76, High Lane – Part 2 ... another story from Tony Goulding

For those readers who were waiting for the second instalment of the history of 76, High Lane, Chorlton-cum-Hardy, Manchester, your wait is over – here it is!

Head and Wrightson & Co. Offices 1959
My friend Joyce, who prompted the story, will be pleased that the house’s use as a music school has been reached. The 1948 street directory shows it to be occupied by Ronald George Mortimer and described as “a school of music”.  He apparently ran this with his wife Edith (otherwise “Edythe) née Fairhurst. The couple married in South Manchester during the September quarter of 1935. 

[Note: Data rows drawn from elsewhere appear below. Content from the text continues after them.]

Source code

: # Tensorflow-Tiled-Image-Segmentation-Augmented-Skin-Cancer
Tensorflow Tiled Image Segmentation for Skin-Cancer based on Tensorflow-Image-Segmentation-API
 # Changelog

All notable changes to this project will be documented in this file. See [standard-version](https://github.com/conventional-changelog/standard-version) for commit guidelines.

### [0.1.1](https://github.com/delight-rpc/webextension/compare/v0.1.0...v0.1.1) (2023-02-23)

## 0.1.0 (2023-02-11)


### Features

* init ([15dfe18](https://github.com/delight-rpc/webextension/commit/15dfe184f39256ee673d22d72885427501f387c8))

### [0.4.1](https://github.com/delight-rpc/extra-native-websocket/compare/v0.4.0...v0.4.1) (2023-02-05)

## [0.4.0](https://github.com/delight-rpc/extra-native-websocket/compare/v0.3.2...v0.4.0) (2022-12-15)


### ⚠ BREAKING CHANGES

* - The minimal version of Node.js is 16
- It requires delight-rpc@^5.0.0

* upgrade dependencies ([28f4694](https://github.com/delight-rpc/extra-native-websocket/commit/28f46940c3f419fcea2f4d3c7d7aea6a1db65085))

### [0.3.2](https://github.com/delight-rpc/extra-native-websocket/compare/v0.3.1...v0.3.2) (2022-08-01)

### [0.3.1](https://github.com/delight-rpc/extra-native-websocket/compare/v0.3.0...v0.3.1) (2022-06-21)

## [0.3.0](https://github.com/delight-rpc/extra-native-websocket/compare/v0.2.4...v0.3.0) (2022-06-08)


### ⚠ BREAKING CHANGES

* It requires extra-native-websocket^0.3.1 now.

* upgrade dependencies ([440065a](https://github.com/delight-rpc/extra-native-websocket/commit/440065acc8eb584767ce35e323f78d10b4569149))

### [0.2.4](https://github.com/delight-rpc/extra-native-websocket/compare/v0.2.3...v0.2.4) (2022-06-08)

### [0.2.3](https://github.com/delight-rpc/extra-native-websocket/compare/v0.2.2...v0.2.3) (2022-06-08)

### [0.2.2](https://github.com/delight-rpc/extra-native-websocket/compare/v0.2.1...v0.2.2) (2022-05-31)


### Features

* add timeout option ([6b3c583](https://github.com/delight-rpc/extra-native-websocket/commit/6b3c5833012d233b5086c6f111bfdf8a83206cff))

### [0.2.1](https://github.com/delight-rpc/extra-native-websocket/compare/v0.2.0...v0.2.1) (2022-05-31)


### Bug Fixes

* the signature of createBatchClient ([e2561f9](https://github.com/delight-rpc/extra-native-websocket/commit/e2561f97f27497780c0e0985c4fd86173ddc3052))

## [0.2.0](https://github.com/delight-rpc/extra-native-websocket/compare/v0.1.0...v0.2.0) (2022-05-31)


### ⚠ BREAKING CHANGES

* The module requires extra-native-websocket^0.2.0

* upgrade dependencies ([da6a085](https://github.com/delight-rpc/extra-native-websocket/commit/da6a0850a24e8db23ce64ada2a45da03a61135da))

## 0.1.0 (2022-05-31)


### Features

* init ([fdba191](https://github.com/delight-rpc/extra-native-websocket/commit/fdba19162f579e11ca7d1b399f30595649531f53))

    Mr. Mortimer was born Ronald George Mautterer in the Islington area of London on 11th May 1914. His parents were George Barnes Mautterer and his wife Ivy May (née Butcher). Soon after his birth Ronald George’s father, who was in 1911 a publisher's assistant living with his widowed aunt and four cousins in the Hoxton area of Shoreditch, London, moved to 92, Copenhagen Street, Barnsbury, London where he had a grocery shop. On September 25th, 1916, he was admitted to the British Army’s Honourable Artillery Company and later served in the Highland Light Infantry. The electoral rolls show the family remained in London until at least 1924, an electoral roll of that year lists George Barnes and Ivy May at 19, Moor Lane Chambers in the polling district of “Cripplegate Without”, City of London. The family had settled in Manchester, possibly via Sheffield, Yorkshire about 1930 as they are recorded in both the rate books and electoral roll of 1931 living at 218, School Grove, Withington, Manchester. By this time, they had started using “Mortimer” as their surname although Ronald George retained “Mautterer” as a third initial name. The 1933 Kelly’s Directory of Lancashire, Manchester, Salford & Suburbs shows them still at the address in Withington, however by 1939 they were in Chorlton-cum-Hardy. George Barnes, a commercial traveler, and Ivy May were living with Ivy May’s widowed mother, Anne Butcher at 5, Napier Road. Ronald George Mautterer Mortimer and Edith were at 4, Cavendish Road. (1) Ronald George’s occupation was recorded as the Chief Stores Clerk for an electrical engineering company while “Edythe” was a music mistress (pianoforte).  The Mortimers ran their music school on High Lane from at least 1948 until the middle of the next decade. (2)  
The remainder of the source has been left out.